Matt Gemmell on Proofreading
"Always let the work sit for a while after it’s written."
It’s the best feeling when you’ve finally written the last word, added the final stop, shut the laptop, and walked away. You’ve created something new, turned the blank page into something meaningful. Time to celebrate.
Then it’s back to work. Only this time, you need a scalpel to curate the best and cut the rest. Kill your darlings, as Steven King advises.
But how? We learn how to write, practice structuring our thoughts throughout our education. Proofreading—refining text—is an art even harder to master. It’s far too easy to overlook the faults in our prose.
So I thought, perhaps, we could learn a bit from the best, with tips from writers about how they proofread their work. For this first interview, I’m incredibly excited to have developer-turned-novelist Matt Gemmell share his tips for proofreading on iPad.
Here's Matt on his writing and proofreading workflow:
What's your favorite thing you've written recently?
I’d probably have to say the new novel that came out just last week, Middleshade Road.
What's your standard writing workflow?
For novels, I work up ideas using a mind-mapping and outlining tool called MindNode, often taking several weeks. I’ll often have done some free association beforehand via scribbling on the iPad Pro. I work the ideas into an outline and take it into Ulysses, splitting it into chunks as approximate scenes. I write above/before the bullet points and delete them as I go, so that I always have the next one just below my cursor.
For shorter work, I tend to just dive in and see where it takes me. For example, I send out a free weekly mini-story via email, in my Once Upon A Time series.
What's your favorite way to proofread your work and spot things to change?
I find that you can’t effectively proofread in the same format as you write. I tend to flip the iPad to portrait orientation, bump up the point size, and take it to the couch in my office. I then scan through using the Apple Pencil to guide my eye, and do corrections via Scribble. I spot many more issues that way than when reading at my desk. I also have other people proofread for me, of course, once I’m sure I’ve got something presentable.

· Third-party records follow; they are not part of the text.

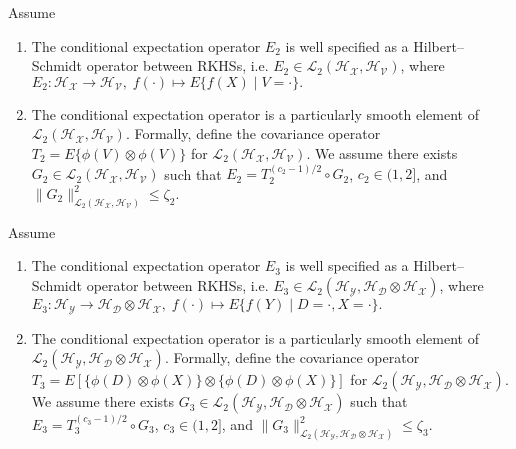 \begin{assumption}\label{assumption:smooth_CATE}
Assume
\begin{enumerate}
\item The conditional expectation operator $E_2$ is well specified as a Hilbert--Schmidt operator between RKHSs, i.e. $E_2\in \mathcal{L}_2(\mathcal{H}_{\mathcal{X}},\mathcal{H}_{\mathcal{V}})$, where
    $
    E_2:\mathcal{H}_{\mathcal{X}} \rightarrow \mathcal{H}_{\mathcal{V}},\; f(\cdot)\mapsto E\{f(X) \mid V=\cdot\}.
    $
    \item The conditional expectation operator is a particularly smooth element of $\mathcal{L}_2(\mathcal{H}_{\mathcal{X}},\mathcal{H}_{\mathcal{V}})$. Formally, define the covariance operator $T_2=E\{\phi(V)\otimes \phi(V)\}$ for $\mathcal{L}_2(\mathcal{H}_{\mathcal{X}},\mathcal{H}_{\mathcal{V}})$.
    We assume there exists $ G_2\in \mathcal{L}_2(\mathcal{H}_{\mathcal{X}},\mathcal{H}_{\mathcal{V}})$ such that $E_2=T_2^{(c_2-1)/2}\circ G_2$, $c_2\in(1,2]$, and $\|G_2\|^2_{\mathcal{L}_2(\mathcal{H}_{\mathcal{X}},\mathcal{H}_{\mathcal{V}})}\leq\zeta_2$.
    \end{enumerate}
\end{assumption}

\begin{assumption}\label{assumption:smooth_D:ATE}
Assume
\begin{enumerate}
\item The conditional expectation operator $E_3$ is well specified as a Hilbert--Schmidt operator between RKHSs, i.e. $E_3\in \mathcal{L}_2(\mathcal{H}_{\mathcal{Y}},\mathcal{H}_{\mathcal{D}}\otimes \mathcal{H}_{\mathcal{X}})$, where
    $
    E_3:\mathcal{H}_{\mathcal{Y}} \rightarrow \mathcal{H}_{\mathcal{D}}\otimes \mathcal{H}_{\mathcal{X}},\; f(\cdot)\mapsto E\{f(Y) \mid D=\cdot,X=\cdot \}.
    $
    \item The conditional expectation operator is a particularly smooth element of $\mathcal{L}_2(\mathcal{H}_{\mathcal{Y}},\mathcal{H}_{\mathcal{D}}\otimes \mathcal{H}_{\mathcal{X}})$. Formally, define the covariance operator $T_3=E[\{\phi(D)\otimes \phi(X)\} \otimes  \{\phi(D)\otimes \phi(X)\}]$ for $\mathcal{L}_2(\mathcal{H}_{\mathcal{Y}},\mathcal{H}_{\mathcal{D}}\otimes \mathcal{H}_{\mathcal{X}})$.
    We assume there exists $ G_3\in \mathcal{L}_2(\mathcal{H}_{\mathcal{Y}},\mathcal{H}_{\mathcal{D}}\otimes \mathcal{H}_{\mathcal{X}})$ such that $E_3=T_3^{(c_3-1)/2}\circ G_3$, $c_3\in(1,2]$, and $\|G_3\|^2_{\mathcal{L}_2(\mathcal{H}_{\mathcal{Y}},\mathcal{H}_{\mathcal{D}}\otimes \mathcal{H}_{\mathcal{X}})}\leq\zeta_3$.
    \end{enumerate}
\end{assumption}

What do you do with the things you cut?
Large-scale cuts are comparatively rare — I try to avoid them by being diligent during the planning phase — but when necessary I copy the relevant scene to the Deleted Scenes folder I create in each project, and they stay there forever. Sometimes they’re useful in future. I’ve had scenes that I cut in one book being useful in another, even.
What's your ideal editing workflow?
Something like what I do with the iPad and Pencil right now, but even more like going through a text with a red pen. I’d like to be able to use editor’s marks in red digital ink, then have them added to my actual text so I can address them all at once. It would be simple and natural. I don’t like complex things like change-tracking and multi-user comments, unless unavoidable.
The main lesson though is to always let the work sit for a while after it’s written, before you start editing it. If you try to edit it straight away, you will make changes, but then you’ll make a different set of changes a few days or weeks later. Give it time, and give yourself time to move a little bit away from it, then take a look with fresh eyes. And always, always, get people besides yourself to check it too; the writer sees what they think they wrote, not what’s actually there.